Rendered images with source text
○ ○ ○
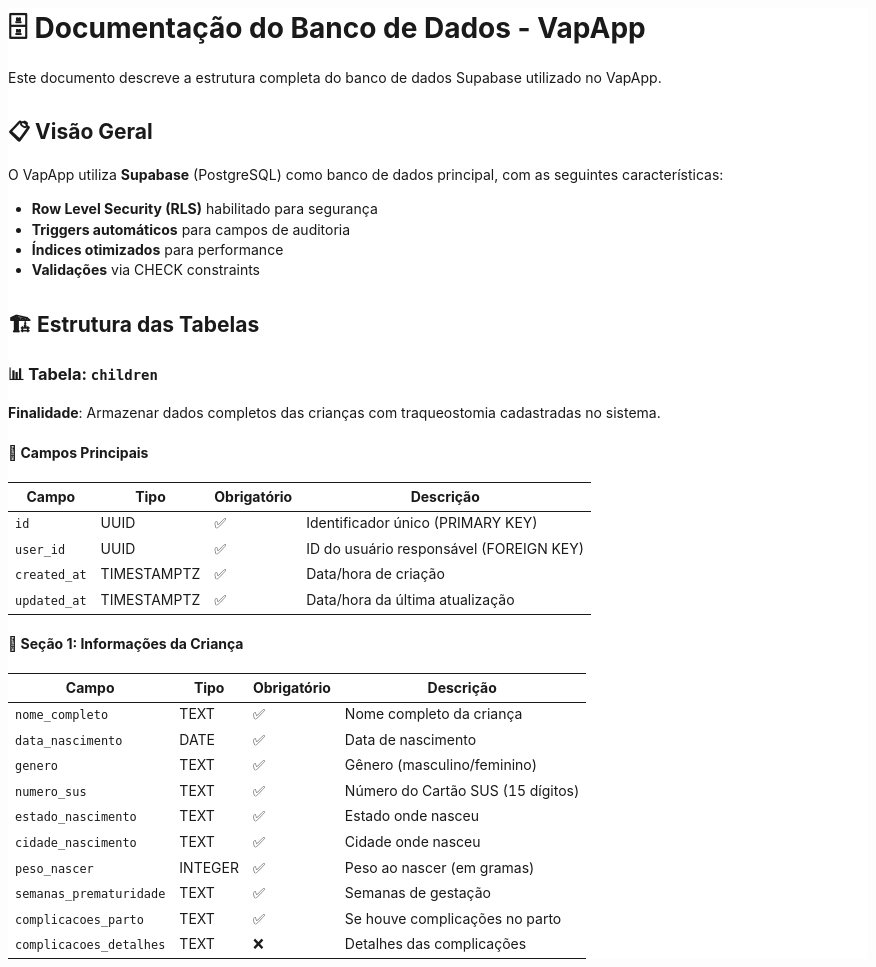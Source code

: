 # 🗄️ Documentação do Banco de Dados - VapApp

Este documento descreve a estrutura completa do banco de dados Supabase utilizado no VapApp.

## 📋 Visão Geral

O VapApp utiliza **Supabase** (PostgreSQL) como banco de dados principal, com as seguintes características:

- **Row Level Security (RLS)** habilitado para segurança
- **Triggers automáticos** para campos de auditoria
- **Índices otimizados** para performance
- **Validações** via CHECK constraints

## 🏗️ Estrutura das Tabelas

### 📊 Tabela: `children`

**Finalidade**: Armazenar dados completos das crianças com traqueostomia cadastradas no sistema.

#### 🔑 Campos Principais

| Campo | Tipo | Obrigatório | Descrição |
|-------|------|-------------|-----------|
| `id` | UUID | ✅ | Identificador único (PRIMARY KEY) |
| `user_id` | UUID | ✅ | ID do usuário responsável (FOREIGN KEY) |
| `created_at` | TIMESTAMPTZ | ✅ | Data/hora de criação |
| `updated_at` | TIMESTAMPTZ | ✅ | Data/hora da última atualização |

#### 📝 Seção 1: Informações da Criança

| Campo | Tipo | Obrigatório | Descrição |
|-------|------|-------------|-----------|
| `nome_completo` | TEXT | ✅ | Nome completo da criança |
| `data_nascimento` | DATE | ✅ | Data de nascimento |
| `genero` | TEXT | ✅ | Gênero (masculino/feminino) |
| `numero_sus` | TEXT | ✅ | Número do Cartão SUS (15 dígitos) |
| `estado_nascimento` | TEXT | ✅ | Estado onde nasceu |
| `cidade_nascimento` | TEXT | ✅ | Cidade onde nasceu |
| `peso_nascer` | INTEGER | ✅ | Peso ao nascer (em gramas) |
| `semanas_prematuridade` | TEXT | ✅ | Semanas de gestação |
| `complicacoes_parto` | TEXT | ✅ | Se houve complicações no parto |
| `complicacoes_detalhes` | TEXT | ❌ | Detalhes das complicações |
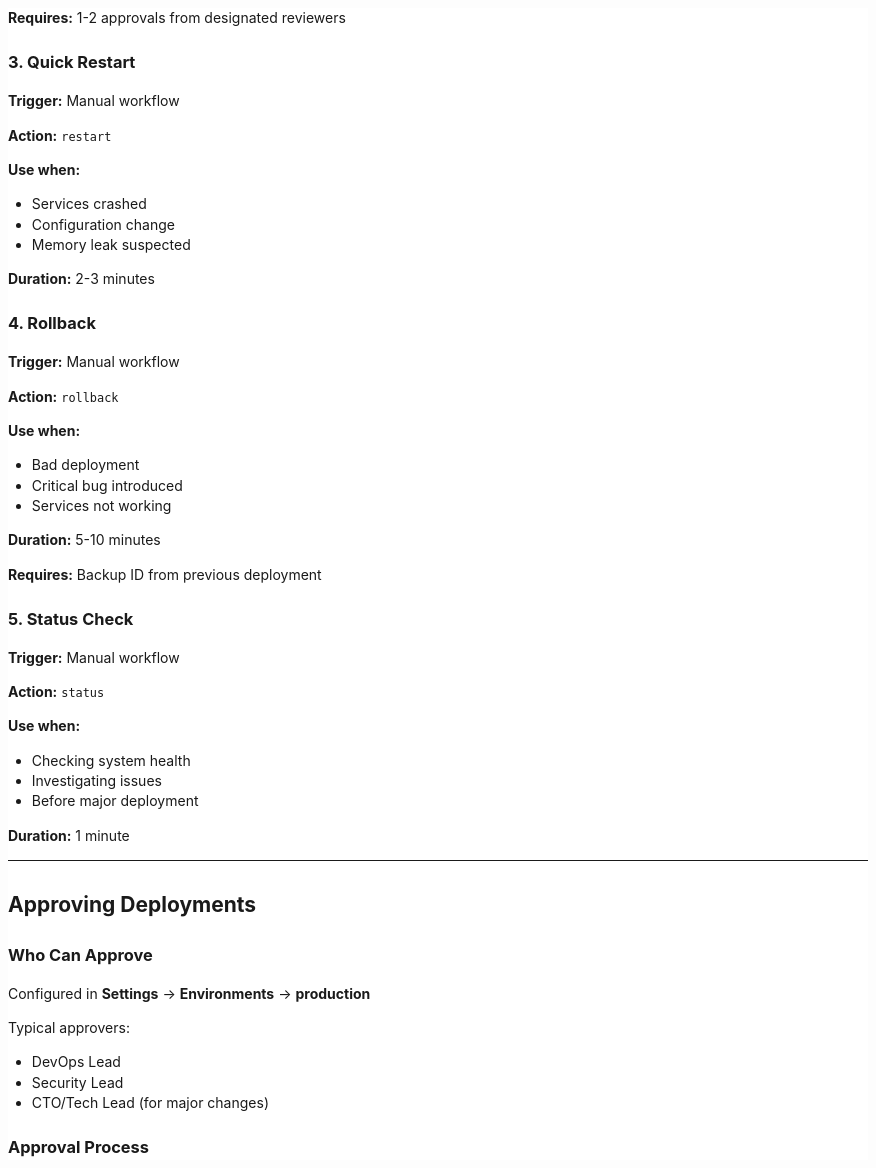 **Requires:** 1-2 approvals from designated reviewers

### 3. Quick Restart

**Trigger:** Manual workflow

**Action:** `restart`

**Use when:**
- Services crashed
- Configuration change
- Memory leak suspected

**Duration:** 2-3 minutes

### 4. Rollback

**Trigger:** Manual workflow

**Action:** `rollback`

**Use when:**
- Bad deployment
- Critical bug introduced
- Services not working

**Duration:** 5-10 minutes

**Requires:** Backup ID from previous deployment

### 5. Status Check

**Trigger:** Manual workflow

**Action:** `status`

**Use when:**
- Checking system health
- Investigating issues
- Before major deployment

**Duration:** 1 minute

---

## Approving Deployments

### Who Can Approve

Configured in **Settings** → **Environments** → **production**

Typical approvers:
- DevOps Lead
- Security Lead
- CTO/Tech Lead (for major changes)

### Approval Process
○ ○ ○
**What you need to do:**
Leave out the pictures and transcribe the entries above exactly.

**Answer box:**
Source code

: # 🗄️ Documentação do Banco de Dados - VapApp

Este documento descreve a estrutura completa do banco de dados Supabase utilizado no VapApp.

## 📋 Visão Geral

O VapApp utiliza **Supabase** (PostgreSQL) como banco de dados principal, com as seguintes características:

- **Row Level Security (RLS)** habilitado para segurança
- **Triggers automáticos** para campos de auditoria
- **Índices otimizados** para performance
- **Validações** via CHECK constraints

## 🏗️ Estrutura das Tabelas

### 📊 Tabela: `children`

**Finalidade**: Armazenar dados completos das crianças com traqueostomia cadastradas no sistema.

#### 🔑 Campos Principais

| Campo | Tipo | Obrigatório | Descrição |
|-------|------|-------------|-----------|
| `id` | UUID | ✅ | Identificador único (PRIMARY KEY) |
| `user_id` | UUID | ✅ | ID do usuário responsável (FOREIGN KEY) |
| `created_at` | TIMESTAMPTZ | ✅ | Data/hora de criação |
| `updated_at` | TIMESTAMPTZ | ✅ | Data/hora da última atualização |

#### 📝 Seção 1: Informações da Criança

| Campo | Tipo | Obrigatório | Descrição |
|-------|------|-------------|-----------|
| `nome_completo` | TEXT | ✅ | Nome completo da criança |
| `data_nascimento` | DATE | ✅ | Data de nascimento |
| `genero` | TEXT | ✅ | Gênero (masculino/feminino) |
| `numero_sus` | TEXT | ✅ | Número do Cartão SUS (15 dígitos) |
| `estado_nascimento` | TEXT | ✅ | Estado onde nasceu |
| `cidade_nascimento` | TEXT | ✅ | Cidade onde nasceu |
| `peso_nascer` | INTEGER | ✅ | Peso ao nascer (em gramas) |
| `semanas_prematuridade` | TEXT | ✅ | Semanas de gestação |
| `complicacoes_parto` | TEXT | ✅ | Se houve complicações no parto |
| `complicacoes_detalhes` | TEXT | ❌ | Detalhes das complicações |
 **Requires:** 1-2 approvals from designated reviewers

### 3. Quick Restart

**Trigger:** Manual workflow

**Action:** `restart`

**Use when:**
- Services crashed
- Configuration change
- Memory leak suspected

**Duration:** 2-3 minutes

### 4. Rollback

**Trigger:** Manual workflow

**Action:** `rollback`

**Use when:**
- Bad deployment
- Critical bug introduced
- Services not working

**Duration:** 5-10 minutes

**Requires:** Backup ID from previous deployment

### 5. Status Check

**Trigger:** Manual workflow

**Action:** `status`

**Use when:**
- Checking system health
- Investigating issues
- Before major deployment

**Duration:** 1 minute

---

## Approving Deployments

### Who Can Approve

Configured in **Settings** → **Environments** → **production**

Typical approvers:
- DevOps Lead
- Security Lead
- CTO/Tech Lead (for major changes)

### Approval Process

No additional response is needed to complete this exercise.